[Dataset entries]
····················

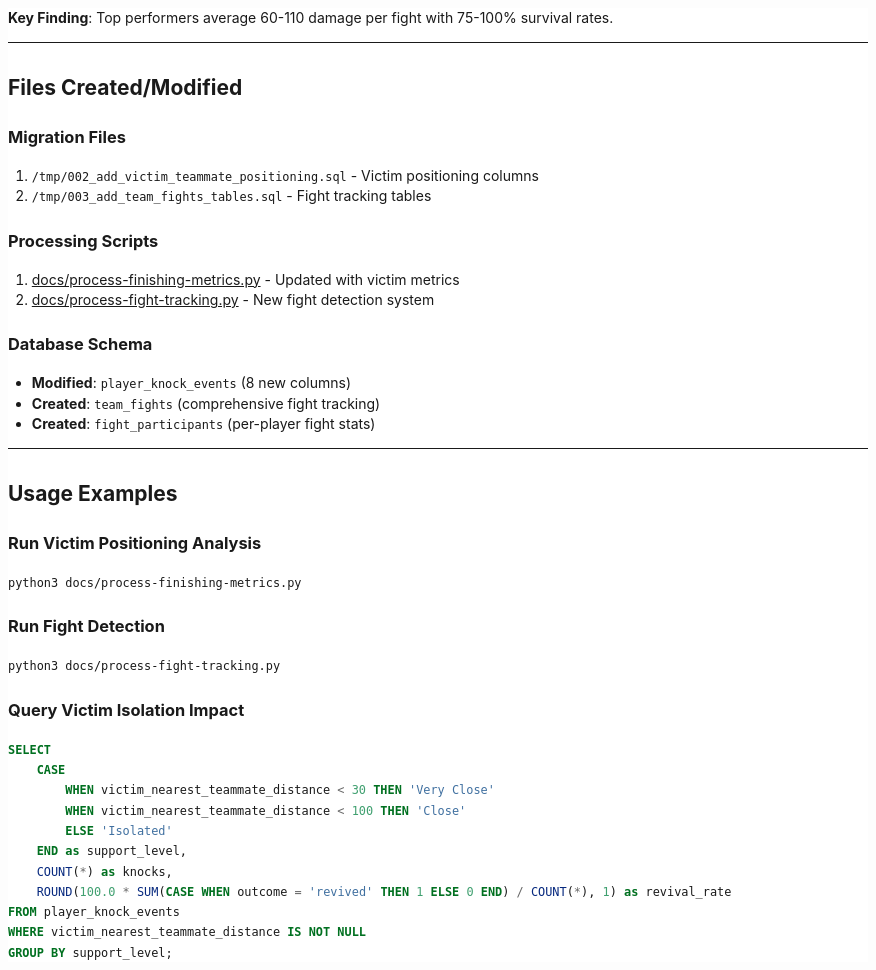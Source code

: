 **Key Finding**: Top performers average 60-110 damage per fight with 75-100% survival rates.

---

## Files Created/Modified

### Migration Files
1. `/tmp/002_add_victim_teammate_positioning.sql` - Victim positioning columns
2. `/tmp/003_add_team_fights_tables.sql` - Fight tracking tables

### Processing Scripts
1. [docs/process-finishing-metrics.py](docs/process-finishing-metrics.py) - Updated with victim metrics
2. [docs/process-fight-tracking.py](docs/process-fight-tracking.py) - New fight detection system

### Database Schema
- **Modified**: `player_knock_events` (8 new columns)
- **Created**: `team_fights` (comprehensive fight tracking)
- **Created**: `fight_participants` (per-player fight stats)

---

## Usage Examples

### Run Victim Positioning Analysis
```bash
python3 docs/process-finishing-metrics.py
```

### Run Fight Detection
```bash
python3 docs/process-fight-tracking.py
```

### Query Victim Isolation Impact
```sql
SELECT 
    CASE 
        WHEN victim_nearest_teammate_distance < 30 THEN 'Very Close'
        WHEN victim_nearest_teammate_distance < 100 THEN 'Close'
        ELSE 'Isolated'
    END as support_level,
    COUNT(*) as knocks,
    ROUND(100.0 * SUM(CASE WHEN outcome = 'revived' THEN 1 ELSE 0 END) / COUNT(*), 1) as revival_rate
FROM player_knock_events
WHERE victim_nearest_teammate_distance IS NOT NULL
GROUP BY support_level;
```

····················

Could you repeat every record exactly as written, with the pictures left out?

*EXERCISE ANSWER*
Source code

: **Key Finding**: Top performers average 60-110 damage per fight with 75-100% survival rates.

---

## Files Created/Modified

### Migration Files
1. `/tmp/002_add_victim_teammate_positioning.sql` - Victim positioning columns
2. `/tmp/003_add_team_fights_tables.sql` - Fight tracking tables

### Processing Scripts
1. [docs/process-finishing-metrics.py](docs/process-finishing-metrics.py) - Updated with victim metrics
2. [docs/process-fight-tracking.py](docs/process-fight-tracking.py) - New fight detection system

### Database Schema
- **Modified**: `player_knock_events` (8 new columns)
- **Created**: `team_fights` (comprehensive fight tracking)
- **Created**: `fight_participants` (per-player fight stats)

---

## Usage Examples

### Run Victim Positioning Analysis
```bash
python3 docs/process-finishing-metrics.py
```

### Run Fight Detection
```bash
python3 docs/process-fight-tracking.py
```

### Query Victim Isolation Impact
```sql
SELECT 
    CASE 
        WHEN victim_nearest_teammate_distance < 30 THEN 'Very Close'
        WHEN victim_nearest_teammate_distance < 100 THEN 'Close'
        ELSE 'Isolated'
    END as support_level,
    COUNT(*) as knocks,
    ROUND(100.0 * SUM(CASE WHEN outcome = 'revived' THEN 1 ELSE 0 END) / COUNT(*), 1) as revival_rate
FROM player_knock_events
WHERE victim_nearest_teammate_distance IS NOT NULL
GROUP BY support_level;
```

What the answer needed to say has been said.